Le volume que nous publions va du moyen âge aux temps de Louis XIV (vers 1660). Il contient les plus célèbres jugements que nos contemporains aient écrits sur les origines, la renaissance et une partie de la plus belle époque de notre littérature. Dans un second volume, qui paraîtrå prochainement, le tableau achèvera de se dérouler jusqu'à l'avénement du romantisme. Il ne nous est pas interdit de caresser le projet d'un volume semblable pour la Littérature ancienne. Si cet espoir s'accomplit, ce sera une bibliothèque peu nombreuse, mais brillante, à l'usage des écoliers les plus sérieux, les plus soucieux d'une haute éducation littéraire. Plus d'un homme du monde et d'une femme d'esprit s'y plairont.
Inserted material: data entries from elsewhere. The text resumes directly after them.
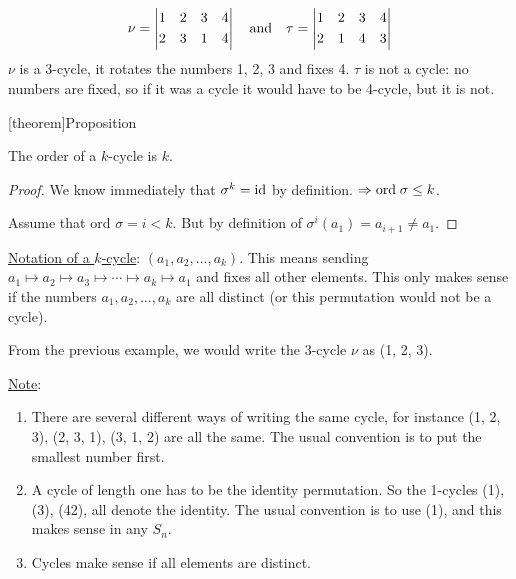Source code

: \documentclass[12pt]{report}
\theoremstyle{definition}
\begin{document}
\begin{ex}
    \[
        \nu = \left|
        \begin{align*}
            & 1 && 2 && 3 && 4 \\
            & 2 && 3 && 1 && 4
        \end{align*}
        \right|
        \quad \textnormal{and} \quad
        \tau= \left|
        \begin{align*}
            & 1 && 2 && 3 && 4 \\
            & 2 && 1 && 4 && 3
        \end{align*}
        \right| 
    \]
    $\nu$ is a 3-cycle, it rotates the numbers 1, 2, 3 and fixes 4.
    $\tau$ is not a cycle: no numbers are fixed, so if it was a cycle
    it would have to be 4-cycle, but it is not.
\end{ex}

[theorem]{Proposition}
\begin{order of k-cycle}
    The order of a $k$-cycle is $k$.
\end{order of k-cycle}

\begin{proof}
    We know immediately that $\sigma^{k} = \textnormal{id}$ by definition.
    $\Rightarrow \textnormal{ord}\; \sigma \le k$.
    
    Assume that ord $\sigma = i < k$. But by definition of $\sigma^{i}(a_1) = a_{i + 1} \neq a_1$.
\end{proof}

\underline{Notation of a $k$-cycle}: $(a_1, a_2, \ldots, a_k)$.
This means sending $a_1 \mapsto a_2 \mapsto a_3 \mapsto \cdots \mapsto a_k \mapsto a_1$
and fixes all other elements. This only makes sense if the numbers 
$a_1, a_2, \ldots, a_k$ are all distinct (or this permutation would not be a cycle).

\begin{ex}
    From the previous example, we would write the 3-cycle $\nu$ as (1, 2, 3).
\end{ex}

\noindent\underline{Note}:
\begin{enumerate}[label = (\arabic*)]
    \item There are several different ways of writing the same cycle, for instance
        (1, 2, 3), (2, 3, 1), (3, 1, 2) are all the same. The usual convention is to
        put the smallest number first.

    \item A cycle of length one has to be the identity permutation.
        So the 1-cycles (1), (3), (42), all denote the identity. 
        The usual convention is to use (1), and this makes sense in any $S_n$.

    \item Cycles make sense if all elements are distinct.
\end{enumerate}
\end{document}
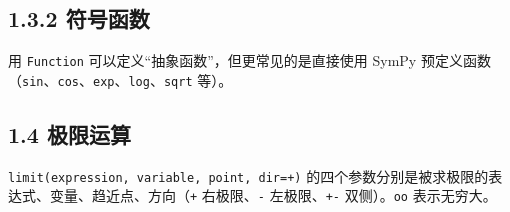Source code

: \begin{Shaded}
\begin{Highlighting}[]
\end{Highlighting}
\end{Shaded}

\subsection{1.3.2 符号函数}\label{ux7b26ux53f7ux51fdux6570}

用 \texttt{Function} 可以定义``抽象函数''，但更常见的是直接使用 SymPy
预定义函数（\texttt{sin}、\texttt{cos}、\texttt{exp}、\texttt{log}、\texttt{sqrt}
等）。

\begin{Shaded}
\begin{Highlighting}[]
\OperatorTok{=}\NormalTok{)}
\OperatorTok{=}

\OperatorTok{=}
\OperatorTok{=}
\OperatorTok{+}
\end{Highlighting}
\end{Shaded}

\begin{Shaded}
\begin{Highlighting}[]
\end{Highlighting}
\end{Shaded}

\subsection{1.4 极限运算}\label{ux6781ux9650ux8fd0ux7b97}

\texttt{limit(expression,\ variable,\ point,\ dir=\textquotesingle{}+\textquotesingle{})}
的四个参数分别是被求极限的表达式、变量、趋近点、方向（\texttt{\textquotesingle{}+\textquotesingle{}}
右极限、\texttt{\textquotesingle{}-\textquotesingle{}}
左极限、\texttt{\textquotesingle{}+-\textquotesingle{}}
双侧）。\texttt{oo} 表示无穷大。

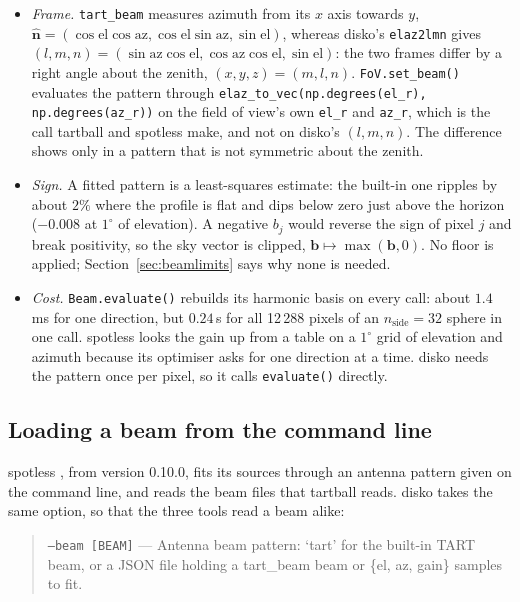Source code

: \documentclass[11pt,a4paper]{article}
\newcommand{\bvec}{\boldsymbol{b}}
\begin{document}
\begin{itemize}
\item \emph{Frame.} \texttt{tart\_beam} measures azimuth from its $x$ axis
  towards $y$,
  $\hat{\boldsymbol{n}}=(\cos\mathrm{el}\cos\mathrm{az},
  \cos\mathrm{el}\sin\mathrm{az},\sin\mathrm{el})$, whereas disko's
  \texttt{elaz2lmn} gives
  $(l,m,n)=(\sin\mathrm{az}\cos\mathrm{el},\cos\mathrm{az}\cos\mathrm{el},
  \sin\mathrm{el})$: the two frames differ by a right angle about the zenith,
  $(x,y,z)=(m,l,n)$. \texttt{FoV.set\_beam()} evaluates the pattern through
  \texttt{elaz\_to\_vec(np.degrees(el\_r), np.degrees(az\_r))} on the field
  of view's own \texttt{el\_r} and \texttt{az\_r}, which is the call tartball
  and spotless make, and not on disko's $(l,m,n)$. The difference shows only
  in a pattern that is not symmetric about the zenith.
\item \emph{Sign.} A fitted pattern is a least-squares estimate: the built-in
  one ripples by about $2\%$ where the profile is flat and dips below zero
  just above the horizon ($-0.008$ at $1^{\circ}$ of elevation). A negative
  $b_j$ would reverse the sign of pixel $j$ and break positivity, so the sky
  vector is clipped, $\bvec\mapsto\max(\bvec,0)$. No floor is applied;
  Section~\ref{sec:beamlimits} says why none is needed.
\item \emph{Cost.} \texttt{Beam.evaluate()} rebuilds its harmonic basis on
  every call: about $1.4$\,ms for one direction, but $0.24$\,s for all
  12\,288 pixels of an $n_{\mathrm{side}}=32$ sphere in one call. spotless
  looks the gain up from a table on a $1^{\circ}$ grid of elevation and
  azimuth because its optimiser asks for one direction at a time. disko
  needs the pattern once per pixel, so it calls \texttt{evaluate()}
  directly.
\end{itemize}

\subsection{Loading a beam from the command line}
\label{sec:beamcli}

spotless \cite{spotless}, from version 0.10.0, fits its sources through an
antenna pattern given on the command line, and reads the beam files that
tartball \cite{tartball} reads. disko takes the same option, so that the
three tools read a beam alike:

\begin{quote}
\texttt{--beam [BEAM]} --- Antenna beam pattern: `tart' for the built-in
TART beam, or a JSON file holding a tart\_beam beam or \{el, az, gain\}
samples to fit.
\end{quote}
\end{document}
Nous n'avons emprunté qu'à des contemporains. Outre que cette lecture offrira plus d'intérêt à la plupart de nos lecteurs, elle leur offrira encore plus d'utilité. Car, si la langue du xvir° siècle n'est pas fort éloignée d'être une langue ancienne, la langue des Sacy et des Villemain ressemble à celle que nos élèves écrivent, quand ils écrivent bien. Du moins est-elle à portée d'imitation.

Nous avons emprunté à des auteurs d'esprit et de talent fort divers. Nous ne nous sommes pas inquiétés si les écrivains que nous citions pensaient toujours bien, mais nous ne les citons que lorsqu'ils pensent et parlent bien. Nos extraits sont tantôt courts, tantôt fort longs. La règle a été de ne jamais interrompre un développement essentiel; de présenter autant que possible un portrait, un raisonnement, une exposition dans sa suite et toutes ses parties. Quand les étroites limites qui nous enferment nous ont obligés à réduire une citation, nous l'avons fait sans altérer la pensée.

On ne s'étonnera pas si, dans quelques occurrences,

tel jugement sur un auteur est suivi d'un jugement contraire. En histoire littéraire, il y a des opinions, non des dogmes. Il est donc naturel que plus d'une opinion se soit fait jour sur des points mal connus. La science de la Littérature n'est pas plus qu'aucune autre un assemblage inerte de formules: c'est un corps animé de doctrines, qui obéit à toutes les lois de la vie universelle, et à ses naissances, ses morts, ses renaissances, comme la Littérature elle-même. Nous avons voulu donner à nos lecteurs cette haute et sincère idée de l'histoire littéraire. Ils la comprendront mieux, puisque l'incertitude des jugements en matière de goût sera devenue pour eux une idée familière; ils s'y attacheront dans tous les cas avec plus d'ardeur, puisqu'ils verront qu'il y a toujours à défricher, et pour l'avenir de belles moissons à faire. Ajoutons que si, dans l'obscurité de certains endroits, le lecteur s'égarait, il trouverait dans nos notes, à condition de l'y chercher, un petit flambeau qui lui montrerait la route.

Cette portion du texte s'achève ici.